Des classes encore spartiates
A l’intérieur, les murs et le sol de l’école sont encore nus. Il n’y a pas d’électricité pour la climatisation ou pour un chauffage et les enfants utilisent des toilettes de chantier à quelques dizaines de mètres du bâtiment.
La construction est suspendue raconte Mohamed Abou Remaileh, du Conseil Norvégien pour les Réfugiés (NCR) qui fournit une assistance juridique aux Palestiniens :
« L’école a été construite en août et fonctionne depuis la rentrée scolaire de septembre... Et depuis août, elle a été victime de descentes de l’armée qui a saisi des équipements scolaire et du matériel de chantier et l’école a reçu un avis de destruction. »
Le COGAT (organisme de l’armée israélienne chargé de l’administration des Territoires Palestiniens) n’a pas répondu à nos questions transmises par écrit à son porte-parole. Mais les autorités israéliennes invoquent l’absence d’un permis de construire l’école. "Absolument !" enchaîne Mohamed Abou Remaileh. "Le problème, pour obtenir un permis de construire dans ce secteur, c’est que c’est presque impossible. Selon nos chiffres, 98% des demandes de permis déposées par les Palestiniens ici sont rejetées. Pour être honnête avec vous, quand on voit la procédure, c’est dur d’être optimiste..."
La Justice israélienne a rejeté un premier recours, les défenseurs du projet ont donc saisi la cour suprême d’Israël. Il est difficile de savoir comment les choses vont évoluer et en combien de temps mais Nour al Azaleh la directrice de l’école, est plus confiante que le responsable du NCR :
« Je ne suis pas inquiète, ils font de la provocation. J’espère que l’école ne sera pas démolie mais si c’était le cas alors on la reconstruira, ça fait partie de notre existence. Etre ici, c’est résister, on sait que c’est difficile, il n’y avait pas d’infrastructures pour l’école, on n’a même pas de réseau pour téléphone portable mais on va rester ici car ça fait partie de notre terre. »

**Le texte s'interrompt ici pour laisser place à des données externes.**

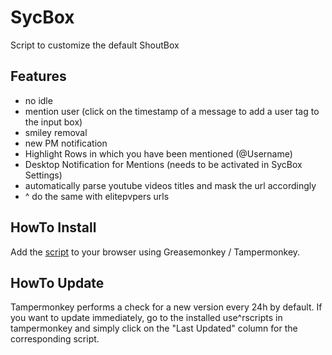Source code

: # SycBox

Script to customize the default ShoutBox

## Features
* no idle
* mention user (click on the timestamp of a message to add a user tag to the input box)
* smiley removal
* new PM notification
* Highlight Rows in which you have been mentioned (@Username)
* Desktop Notification for Mentions (needs to be activated in SycBox Settings)
* automatically parse youtube videos titles and mask the url accordingly
* ^ do the same with elitepvpers urls

## HowTo Install

Add the [script](https://github.com/epvpsyc/SycBox/raw/master/SycBox.user.js) to your browser using Greasemonkey / Tampermonkey.

## HowTo Update

Tampermonkey performs a check for a new version every 24h by default.
If you want to update immediately, go to the installed use^rscripts in tampermonkey and simply click on the "Last Updated" column for the corresponding script.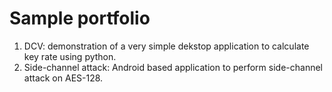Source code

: # Sample portfolio

1. DCV: demonstration of a very simple dekstop application to calculate key rate using python.
2. Side-channel attack: Android based application to perform side-channel attack on AES-128. 
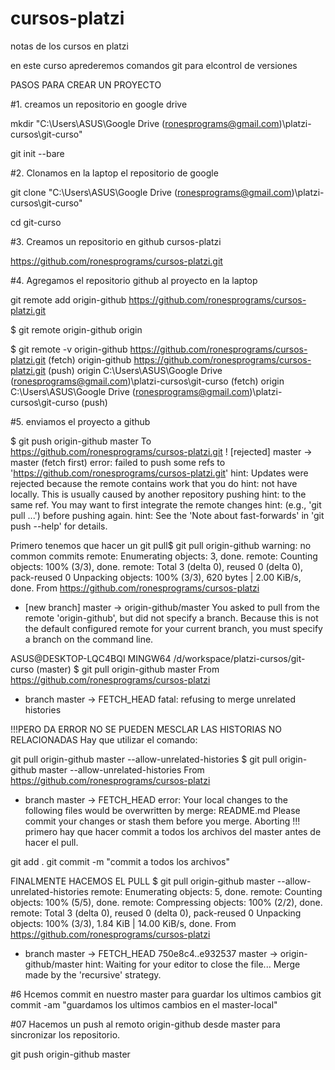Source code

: # cursos-platzi
notas de los cursos en platzi

en este curso aprederemos comandos git para elcontrol de versiones

PASOS PARA CREAR UN PROYECTO

#1. creamos un repositorio en google drive

mkdir "C:\Users\ASUS\Google Drive (ronesprograms@gmail.com)\platzi-cursos\git-curso"

git init --bare


#2. Clonamos en la laptop el repositorio de google

git clone "C:\Users\ASUS\Google Drive (ronesprograms@gmail.com)\platzi-cursos\git-curso"

cd git-curso


#3. Creamos un repositorio en github cursos-platzi

https://github.com/ronesprograms/cursos-platzi.git


#4. Agregamos el repositorio github al proyecto en la laptop

git remote add origin-github https://github.com/ronesprograms/cursos-platzi.git

$ git remote
origin-github
origin

$ git remote -v
origin-github   https://github.com/ronesprograms/cursos-platzi.git (fetch)
origin-github   https://github.com/ronesprograms/cursos-platzi.git (push)
origin  C:\Users\ASUS\Google Drive (ronesprograms@gmail.com)\platzi-cursos\git-curso (fetch)
origin  C:\Users\ASUS\Google Drive (ronesprograms@gmail.com)\platzi-cursos\git-curso (push)

#5. enviamos el proyecto a github

$ git push origin-github master
To https://github.com/ronesprograms/cursos-platzi.git
 ! [rejected]        master -> master (fetch first)
error: failed to push some refs to 'https://github.com/ronesprograms/cursos-platzi.git'
hint: Updates were rejected because the remote contains work that you do
hint: not have locally. This is usually caused by another repository pushing
hint: to the same ref. You may want to first integrate the remote changes
hint: (e.g., 'git pull ...') before pushing again.
hint: See the 'Note about fast-forwards' in 'git push --help' for details.

Primero tenemos que hacer un git pull$ git pull origin-github
warning: no common commits
remote: Enumerating objects: 3, done.
remote: Counting objects: 100% (3/3), done.
remote: Total 3 (delta 0), reused 0 (delta 0), pack-reused 0
Unpacking objects: 100% (3/3), 620 bytes | 2.00 KiB/s, done.
From https://github.com/ronesprograms/cursos-platzi
 * [new branch]      master     -> origin-github/master
You asked to pull from the remote 'origin-github', but did not specify
a branch. Because this is not the default configured remote
for your current branch, you must specify a branch on the command line.

ASUS@DESKTOP-LQC4BQI MINGW64 /d/workspace/platzi-cursos/git-curso (master)
$  git pull origin-github master
From https://github.com/ronesprograms/cursos-platzi
 * branch            master     -> FETCH_HEAD
fatal: refusing to merge unrelated histories

!!!PERO DA ERROR NO SE PUEDEN MESCLAR LAS HISTORIAS NO RELACIONADAS
Hay que utilizar el comando:

git pull origin-github master --allow-unrelated-histories
$ git pull origin-github master --allow-unrelated-histories
From https://github.com/ronesprograms/cursos-platzi
 * branch            master     -> FETCH_HEAD
error: Your local changes to the following files would be overwritten by merge:
        README.md
Please commit your changes or stash them before you merge.
Aborting
!!! primero hay que hacer commit a todos los archivos del master antes de hacer el pull.

git add .
git commit -m "commit a todos los archivos"

FINALMENTE HACEMOS EL PULL
$ git pull origin-github master --allow-unrelated-histories
remote: Enumerating objects: 5, done.
remote: Counting objects: 100% (5/5), done.
remote: Compressing objects: 100% (2/2), done.
remote: Total 3 (delta 0), reused 0 (delta 0), pack-reused 0
Unpacking objects: 100% (3/3), 1.84 KiB | 14.00 KiB/s, done.
From https://github.com/ronesprograms/cursos-platzi
 * branch            master     -> FETCH_HEAD
   750e8c4..e932537  master     -> origin-github/master
hint: Waiting for your editor to close the file...
Merge made by the 'recursive' strategy.


#6 Hcemos commit en nuestro master para guardar los ultimos cambios
 git commit -am "guardamos los ultimos cambios en el master-local"


#07 Hacemos un push al remoto origin-github desde master para sincronizar los repositorio.

git push origin-github master




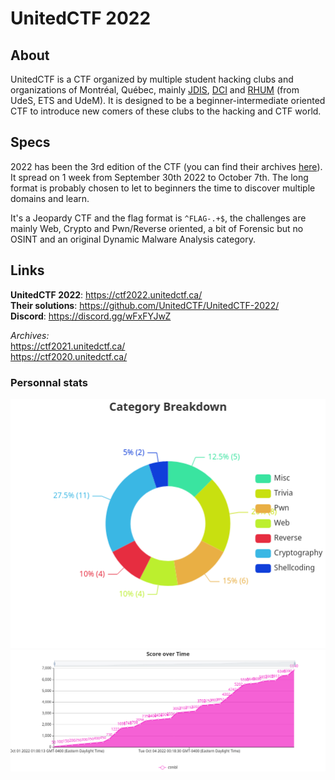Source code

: # UnitedCTF 2022

## About

UnitedCTF is a CTF organized by multiple student hacking clubs and organizations of Montréal, Québec, mainly [JDIS](https://jdis.ca/), [DCI](https://dciets.com/) and [RHUM](https://ctf2022.unitedctf.ca/rhum) (from UdeS, ETS and UdeM).
It is designed to be a beginner-intermediate oriented CTF to introduce new comers of these clubs to the hacking and CTF world.

## Specs

2022 has been the 3rd edition of the CTF (you can find their archives [here](#links)).
It spread on 1 week from September 30th 2022 to October 7th. The long format is probably chosen to let to beginners the time to discover multiple domains and learn.

It's a Jeopardy CTF and the flag format is `^FLAG-.+$`, the challenges are mainly Web, Crypto and Pwn/Reverse oriented, a bit of Forensic but no OSINT and an original Dynamic Malware Analysis category.

## Links
**UnitedCTF 2022**: https://ctf2022.unitedctf.ca/  
**Their solutions**: https://github.com/UnitedCTF/UnitedCTF-2022/  
**Discord**: https://discord.gg/wFxFYJwZ  

*Archives:*  
https://ctf2021.unitedctf.ca/  
https://ctf2020.unitedctf.ca/

### Personnal stats
![](/images/UnitedCTF-2022/Category_Breakdown.png)
![](/images/UnitedCTF-2022/Score_over_Time.png)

Un projet éducatif devenu combat politique
Un peu partout des drapeaux palestiniens noir vert blanc et rouge claquent au vent léger. Alors qu’Israël a annoncé la semaine dernière la construction de 5 000 nouveaux logements dans les colonies de Cisjordanie, l’école de Ras Al Tin est devenue un combat politique estime le ministre de l’Education : "C’est un exemple de notre résilience et de notre détermination à rendre l’éducation accessible. Pour la Palestine, l’éducation est une matrice pour le progrès. L’humain est le socle de l’Etat palestinien. Partout dans le monde, le doit à l’éducation est fondamental."
Une délégation de l’Union européenne s’est rendue sur place. A l’issue de leur visite, les diplomates ont rappelé que "l’Education est un droit humain fondamental qui doit être protégé et maintenu (...) La démolition [de cette école] va sévèrement affecter l’accès des enfants à l’Education (...) A la lumière de l’augmentation des démolitions entre mars et août 2020, l’UE réitère son appel à Israël de cesser toutes ces démolitions, y compris les structures financées par l’UE, particulièrement à la lumière de l’impact humanitaire de la pandémie."